Here's a version using point that 1) doesn't require an index, and 2) is closer to the actual problem statement.
Hi Scott, thanks for sharing your code sample. However, I don't see how your code sample is an alternative as it is practically identical to the solution described in this blog post using %hop macro with the exception of you setting temporary variables to missing values while I just drop them.
The index key lookup (double set statement) also allows random access to a SAS dataset. So does a hash object, but that doesn't work for memory constrained conditions. But it requires an index to be built.
Hi Scott, thank you for your feedback. I am not sure I fully understand how "index key lookup" relates to "double set statement", and why "double". A single set statement with point= option does allow for direct (random) access. I would love to see your hash object implementation of the HOP functionality.
Hi Leonid,
Thank you for this little gem. Actually, I clipped this article to my snippet library. You taught us again that SET statement is much more versatile than its typical usage - once per a DATA step. My own solution used a couple SQL clauses with MONOTONIC(). Your four lines of code beat it hands down. Right on!
Anton, thank you for your comment. We all learn from each other.
FYI in your %HOP() macro I'm concerned about POINT=, which can be very dependent on record buffering for fast processing. There is an example in my 1st SAS book "Saving Time and Money Using SAS" (SAS Press) where I reduced a mainframe Data Step's elapsed time from 7 hours to 3 minutes just by sorting the data set with POINT=, and that 3 minutes included the PROC SORT step time!
Philip, your concern is well-taken. However, you are switching to a different topic. In this post the accent is on effective programming, while your concern is efficient processing. In many cases, take clinical trials for example, SAS programmers deal with relatively small data tables, while very complex calculations and very tight deadlines.
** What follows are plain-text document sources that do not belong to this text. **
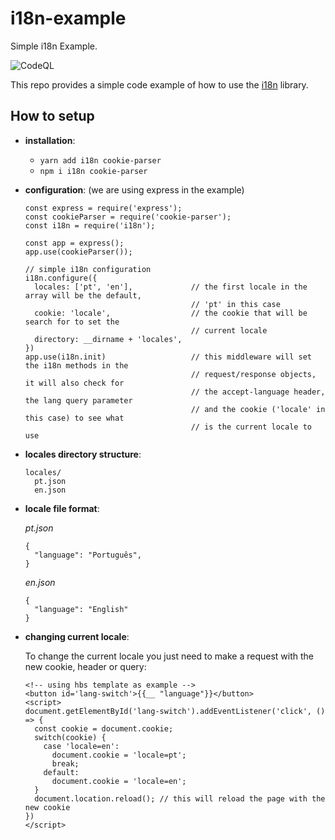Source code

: # i18n-example
Simple i18n Example.

![CodeQL](https://github.com/ulisses-cruz/i18n-example/workflows/CodeQL/badge.svg?branch=master)

This repo provides a simple code example of how to use the [i18n](https://github.com/mashpie/i18n-node) library.

## How to setup

* __installation__:
  * `yarn add i18n cookie-parser`
  * `npm i i18n cookie-parser`

* __configuration__: (we are using express in the example)

  ```
  const express = require('express');
  const cookieParser = require('cookie-parser');
  const i18n = require('i18n');
  
  const app = express();
  app.use(cookieParser());
  
  // simple i18n configuration
  i18n.configure({
    locales: ['pt', 'en'],             // the first locale in the array will be the default,
                                       // 'pt' in this case
    cookie: 'locale',                  // the cookie that will be search for to set the 
                                       // current locale
    directory: __dirname + 'locales',
  })
  app.use(i18n.init)                   // this middleware will set the i18n methods in the 
                                       // request/response objects, it will also check for
                                       // the accept-language header, the lang query parameter
                                       // and the cookie ('locale' in this case) to see what 
                                       // is the current locale to use
  ```
* __locales directory structure__:
  
  ```
  locales/
    pt.json
    en.json
  ```
* __locale file format__:

  _pt.json_
  ```
  {
    "language": "Português",
  }
  ```
  _en.json_
  ```
  {
    "language": "English"
  }
  ```
  
* __changing current locale__:

  To change the current locale you just need to make a request with the new cookie, header or query:
  ```
  <!-- using hbs template as example -->
  <button id='lang-switch'>{{__ "language"}}</button>
  <script>
  document.getElementById('lang-switch').addEventListener('click', () => {
    const cookie = document.cookie;
    switch(cookie) {
      case 'locale=en':
        document.cookie = 'locale=pt';
        break;
      default:
        document.cookie = 'locale=en';
    }
    document.location.reload(); // this will reload the page with the new cookie
  })
  </script>
  ```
In such cases they are not at all concerned with the processing speed, but are very much concerned about the speed of program development.
Hi Philip,
I do understand your performance concerns. But they also say that "premature optimization is the root of all evil". For example, I work mostly in pharma statistical programming and the analysis programs here typically run in production mode only a few times during the project, most datasets are not huge so programming time > run time. And if it is not, it is typically statistics what consumes most cycles. So personally I found Leonid's little macro to be clever, thought-provoking and potentially useful. But if I encounter hard performance limits, I can always pick up your book you so courteously referred to.
Niiice! I was expecting something FAR more complex at the end. Was thinking 'fcmp + open()' whilst reading it but the macro approach is definitely easier to absorb.
Allan, thank you for your comment. If you find an alternative solution along your thinking 'fcmp + open()', I would love to hear from you.
I'm not sure if I would ever use this HOP() function, simply because it needs too many restrictive conditions. For questions like this I use a "range" merge in PROC SQL, where a match can be made where, say, value (date?) in data set B is between date and date+14 in data set A. I can also calculate the difference in these dates to find the closest record in B to date in A. The PROC SQL code would not be restricted to sequential, or even neighbouring, records.
Or maybe I've not understood how HOP() could be useful?
Thank you, Philip, for your feedback. What restrictive conditions do see are needed? I only see that you must be within the data table boundaries to be able to grab any value of any variable for calculations. The HOP() function described in this post relates to calculations within a single data table.
I would still use PROC SQL to match records in the same data set. I can now see its benefit for SAS programmers without SQL experience, but would request a "health warning" be attached to HOP(), as I can envision some pretty horrendous speed issues if misused. LAG() works well within the Data Step model, because it is used within sequential record input. HOP() will require asynchronous file reads, which could bring processing of a large data set to its knees.